Coronavirus: la fermeture des frontières n’est pas recommandée, rappelle la Commission

Coronavirus: la fermeture des frontières n’est pas recommandée, rappelle la Commission

La Commission européenne a souligné vendredi que, face à la pandémie de coronavirus, des fermetures des frontières et des interdictions totales de voyage ne sont pas recommandées. « Toute mesure prise doit être proportionnée », a insisté la présidente de l’exécutif européen, qui a aussi insisté sur l’importance de garder un marché unique fonctionnel et de faire parvenir aux professionnels de la santé les stocks d’équipements de protection comme les masques.

« Les interdictions générales de voyage ne sont pas vues comme efficaces par l’OMS. Elles ont, de plus, un impact social et économique important », a indiqué Ursula von der Leyen.

« Certains contrôles aux frontières pourraient être justifiés », admet-elle, mais cela doit se faire de manière coordonnée et suivant les avis scientifiques, a-t-elle laissé entendre, alors qu’un pays comme l’Autriche, voisine de l’Italie, a officiellement notifié à l’Europe avoir rétabli dans le cadre du code Schengen des restrictions et contrôles à ses frontières avec l’Italie.

L’Autriche n’est pas la seule à dévier ainsi des principes de base du marché unique pour cause de situation exceptionnelle : les gouvernements tchèque et slovaque ont annoncé jeudi la fermeture quasi totale des frontières aux étrangers, tandis que la Pologne, la Slovénie et la Hongrie ont elles aussi instauré des restrictions d’entrée ou des contrôles sanitaires.

La Commission voit justement une utilité éventuelle dans des « screenings sanitaires », s’ils sont coordonnés à l’échelle de l’UE. L’exécutif européen se propose donc de prendre le sujet en mains, et des lignes directrices pour de tels screenings aux frontières seront exposées le jour-même aux représentants des Etats membres réunis à Bruxelles en Conseil Justice et Affaires intérieures.
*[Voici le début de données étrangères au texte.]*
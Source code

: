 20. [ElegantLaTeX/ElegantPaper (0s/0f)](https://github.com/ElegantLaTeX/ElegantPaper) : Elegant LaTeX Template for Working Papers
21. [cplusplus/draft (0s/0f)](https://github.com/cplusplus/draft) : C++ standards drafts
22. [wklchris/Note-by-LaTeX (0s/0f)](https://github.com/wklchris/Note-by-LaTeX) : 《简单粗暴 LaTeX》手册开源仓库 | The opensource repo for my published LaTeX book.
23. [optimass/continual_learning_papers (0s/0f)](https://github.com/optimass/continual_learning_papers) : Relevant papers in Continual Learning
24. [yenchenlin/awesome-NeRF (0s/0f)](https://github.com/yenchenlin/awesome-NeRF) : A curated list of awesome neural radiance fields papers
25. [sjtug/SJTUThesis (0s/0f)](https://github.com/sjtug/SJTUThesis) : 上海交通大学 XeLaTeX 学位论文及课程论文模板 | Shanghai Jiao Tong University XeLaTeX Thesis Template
Quant aux restrictions d’exportation de matériel de protection (masques…) que certains pays comme la France et l’Allemagne ont mis en place, la Commission a été en contact avec eux pour qu’ils les assouplissent. « Ces pays avaient tout à fait le droit de saisir leurs stocks, pour en avoir une vue d’ensemble. Mais il est important de permettre que l’équipement parte sans attendre vers les systèmes de santé », a précisé Ursula von der Leyen, qui a appelé à ne pas « prendre d’actions unilatérales » perturbant le marché unique.